===== Supplied data =====

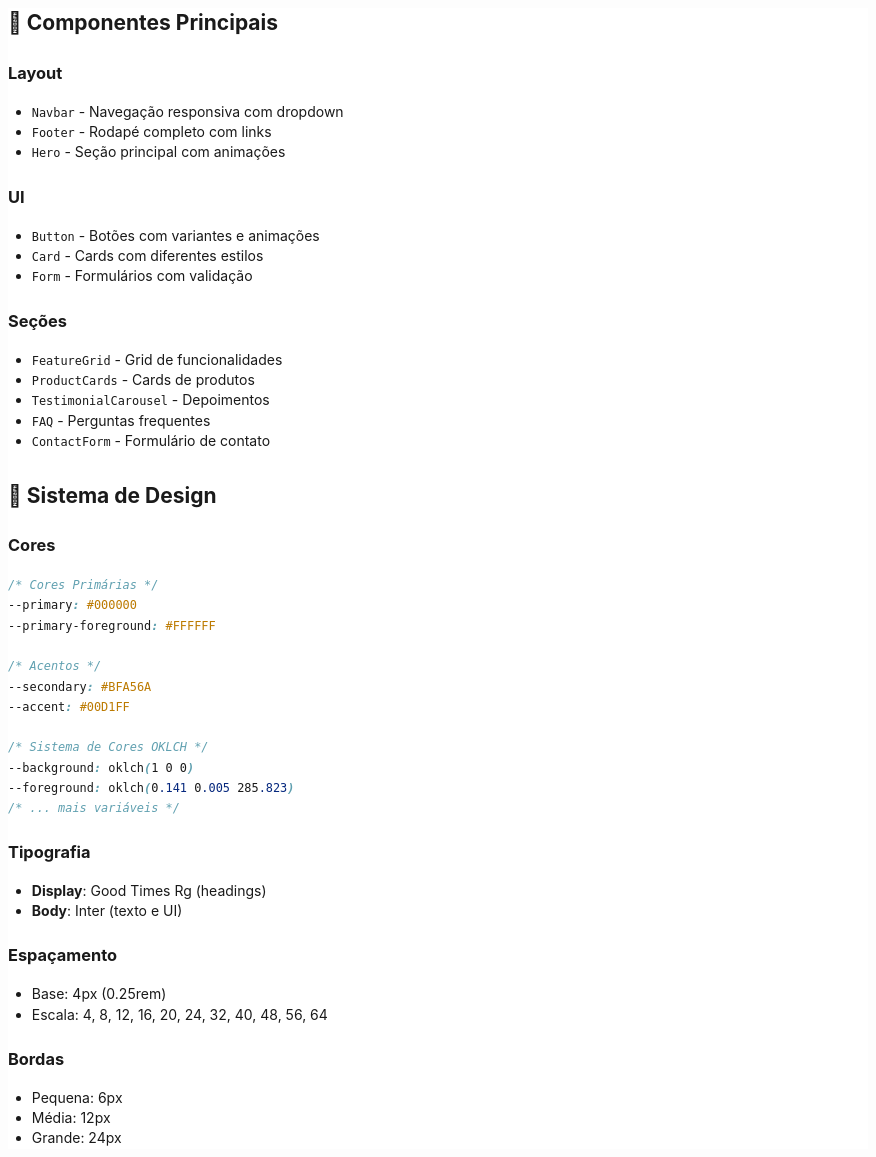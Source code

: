 ## 🧩 Componentes Principais

### Layout
- `Navbar` - Navegação responsiva com dropdown
- `Footer` - Rodapé completo com links
- `Hero` - Seção principal com animações

### UI
- `Button` - Botões com variantes e animações
- `Card` - Cards com diferentes estilos
- `Form` - Formulários com validação

### Seções
- `FeatureGrid` - Grid de funcionalidades
- `ProductCards` - Cards de produtos
- `TestimonialCarousel` - Depoimentos
- `FAQ` - Perguntas frequentes
- `ContactForm` - Formulário de contato

## 🎨 Sistema de Design

### Cores
```css
/* Cores Primárias */
--primary: #000000
--primary-foreground: #FFFFFF

/* Acentos */
--secondary: #BFA56A
--accent: #00D1FF

/* Sistema de Cores OKLCH */
--background: oklch(1 0 0)
--foreground: oklch(0.141 0.005 285.823)
/* ... mais variáveis */
```

### Tipografia
- **Display**: Good Times Rg (headings)
- **Body**: Inter (texto e UI)

### Espaçamento
- Base: 4px (0.25rem)
- Escala: 4, 8, 12, 16, 20, 24, 32, 40, 48, 56, 64

### Bordas
- Pequena: 6px
- Média: 12px  
- Grande: 24px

=====

*Assigned task*
The answer must consist of the lines from the one with "- Base: 4px (0.25rem)" through the final line of the entries above, exactly as they are, and nothing else.

*Answer to this task*
- Base: 4px (0.25rem)
- Escala: 4, 8, 12, 16, 20, 24, 32, 40, 48, 56, 64

### Bordas
- Pequena: 6px
- Média: 12px  
- Grande: 24px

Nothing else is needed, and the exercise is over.